Ba Geri spent more than 2 years running tests on about 30 different commercial friction reducers as part of a wider research effort that is chronicled in half a dozen SPE papers. He shared the latest of these at the recent Unconventional Resources Technology Conference (URTeC) in Denver.

The variations in performance that Ba Geri cites, including in one of the papers he delivered at the conference (URTeC 99), represent an important consideration given that more shale producers are shifting away from fresh water and toward using produced water for hydraulic fracturing. This development is being driven by a mix of regulatory, sustainability, and economic factors.

By opting for produced water, distinguished by its high-salinity and TDS content, operators are essentially opting out of using linear or crosslink gels since they react so poorly to the lower-quality fluid. Per industry research, producers should also be careful in assuming this same risk is completely abated by taking the slickwater route.

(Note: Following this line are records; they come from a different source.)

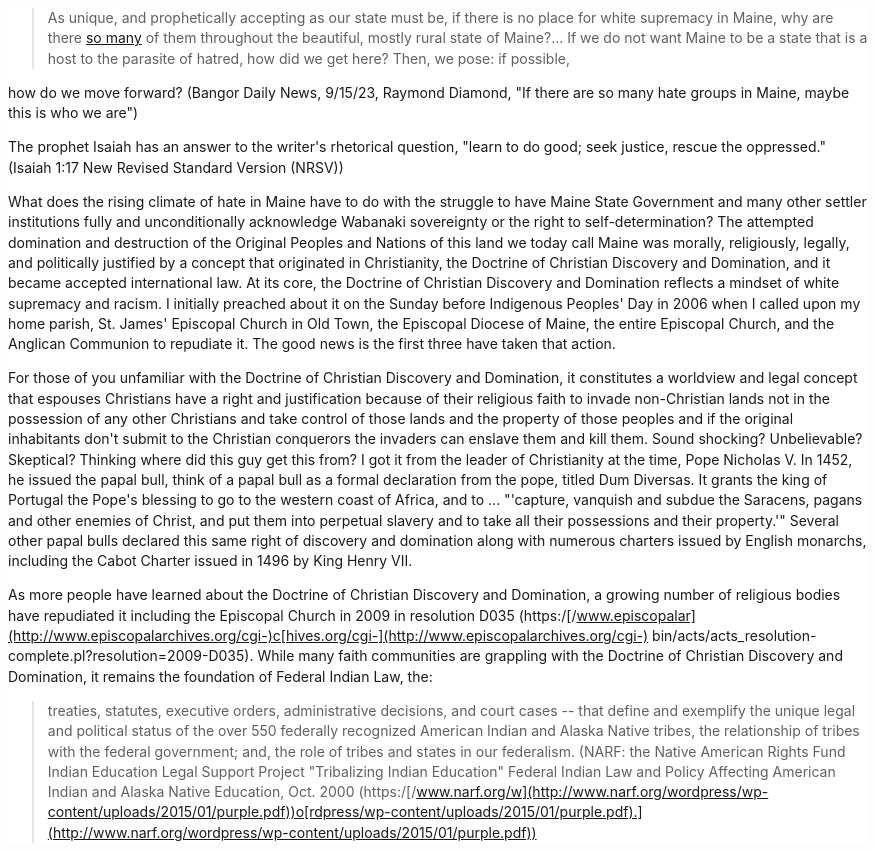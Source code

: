 > As unique, and prophetically accepting as our state must be, if there is no place  for white supremacy in Maine, why are there [so many](https://www.pressherald.com/2023/07/23/hate-groups-are-on-the-march-in-maine/)  of them throughout the beautiful,  mostly  rural  state  of  Maine?... If  we  do not  want  Maine  to  be  a  state  that is  a  host to  the parasite  of hatred, how  did we  get  here?  Then,  we  pose:  if possible,

how  do  we  move  forward?  (Bangor  Daily  News,  9/15/23,  Raymond  Diamond,  "If there are so many hate groups in Maine, maybe this is who we are")

The  prophet  Isaiah  has  an  answer  to  the  writer's  rhetorical  question,  "learn  to  do  good; seek justice, rescue the oppressed." (Isaiah 1:17 New Revised Standard Version (NRSV))

What  does  the  rising  climate  of  hate  in  Maine  have  to  do with  the  struggle  to  have  Maine State Government and many other settler institutions fully and unconditionally acknowledge Wabanaki sovereignty or the right to self-determination? The attempted domination and destruction of the Original Peoples and Nations of this land we today call Maine was morally, religiously, legally, and politically justified by a concept that originated in Christianity, the Doctrine of Christian Discovery and Domination, and it became accepted international law. At its core, the Doctrine of Christian Discovery and Domination reflects a mindset of white supremacy and racism. I initially preached about it on the Sunday before Indigenous Peoples' Day  in  2006  when I  called  upon  my  home  parish,  St.  James'  Episcopal  Church  in  Old  Town,  the Episcopal Diocese of Maine, the entire Episcopal Church, and the Anglican Communion to repudiate it. The good news is the first three have taken that action.

For those of you unfamiliar with the Doctrine of Christian Discovery and Domination, it constitutes a worldview and legal concept that espouses Christians have a right and justification because of their religious faith to invade non-Christian lands not in the possession of any other Christians and take control of those lands and the property of those peoples and if the original inhabitants  don't  submit  to  the  Christian  conquerors  the  invaders  can  enslave  them  and  kill  them. Sound shocking? Unbelievable? Skeptical? Thinking where did this guy get this from? I got it from the leader of Christianity at the time, Pope Nicholas V.  In 1452, he issued the papal bull, think of a papal bull as a formal declaration from the pope, titled Dum Diversas.  It grants the king of Portugal the Pope's blessing to go to the western coast of Africa, and to ... "'capture, vanquish and subdue the Saracens, pagans and other enemies of Christ, and put them into perpetual slavery and to take all their possessions and their property.'"  Several other papal bulls declared this same right of discovery and domination along with numerous charters issued by English monarchs, including the Cabot Charter issued in 1496 by King Henry VII.

As more people have learned about the Doctrine of Christian Discovery and Domination, a growing number of religious bodies have repudiated it including the Episcopal Church in 2009 in resolution D035 (https:/[/www.episcopalar](http://www.episcopalarchives.org/cgi-)c[hives.org/cgi-](http://www.episcopalarchives.org/cgi-) bin/acts/acts_resolution-complete.pl?resolution=2009-D035). While many faith communities  are  grappling  with  the  Doctrine  of  Christian  Discovery  and  Domination,  it remains the foundation of Federal Indian Law, the:

> treaties, statutes, executive  orders, administrative decisions, and court cases -- that define  and  exemplify  the  unique  legal  and  political  status  of  the  over  550  federally recognized American Indian and Alaska Native tribes, the relationship of tribes  with the federal government; and, the role of tribes and states in our federalism.  (NARF:  the  Native  American  Rights  Fund  Indian  Education  Legal  Support  Project "Tribalizing Indian Education" Federal Indian Law and Policy Affecting American Indian and Alaska Native Education, Oct. 2000 (https:/[/www.narf.org/w](http://www.narf.org/wordpress/wp-content/uploads/2015/01/purple.pdf))o[rdpress/wp-content/uploads/2015/01/purple.pdf).](http://www.narf.org/wordpress/wp-content/uploads/2015/01/purple.pdf))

Friction reducers tend to hold up much better in a high-salinity and high-TDS environment. However, Ba Geri said that when the salinity or TDS rise above certain ranges, “all the polymer chains will break, and the viscosity and elasticity of that type of fluid will be less effective.”

As the reaction takes place, globs of material will coagulate and reduce the ability of the friction reducer to carry proppant from the wellbore into the reservoir. Operationally, the effects can increase well costs quickly and reverse the advantages of using slickwater as stimulation rates drop, which in turn, would need to be offset with more pumping horsepower.

While withholding brand names, the most salt-tolerant friction reducer Ba Geri tested had a viscosity reduction of 30% when introduced to brine water. In contrast, the worst performing friction reducer lost 75% of its viscosity, compared with a commercial gel that only lost 45% under the same conditions.

Why Shale Producers Are Using High-Viscosity Friction Reducers for Slickwater Treatments

  • Provides as much as 80% pipe friction reduction during fracturing treatments
  • Use less water compared with conventional slickwater treatments
  • Reduces chemical use by 33–48%
  • Reduces freshwater, proppant, and equipment requirements compared with conventional fluid systems
  • Higher fracturing conductivities compared with linear and crosslinked gels
  • Better proppant placement compared with hybrid fluids and crosslinked gels
  • A less viscous fluid system creates more fracture complexity
  • Better hydrocarbon production results compared other fluids
  • Simplifies operations by reducing screen-out risks
  • Improves flexibility to design treatments that balance technical, economic, and operational goals

Source: SPE 195191.

All Charged Up

Ba Geri and other oilfield chemistry researchers have found that one of the most effective ways to mitigate this compatibility issue is to use positively charged, or cationic, friction reducers. Their biggest downside is that they can cost between 25-50% more than the negatively charged or non-charged varieties, known as anionic and nonionic friction reducers, respectively.

Service companies have been trying to make the case that the premium is justified. Ba Geri’s experimental investigation supports this argument. Some of his past work was supported by BJ Services, which is among the companies commercializing new varieties of salt tolerant friction reducers.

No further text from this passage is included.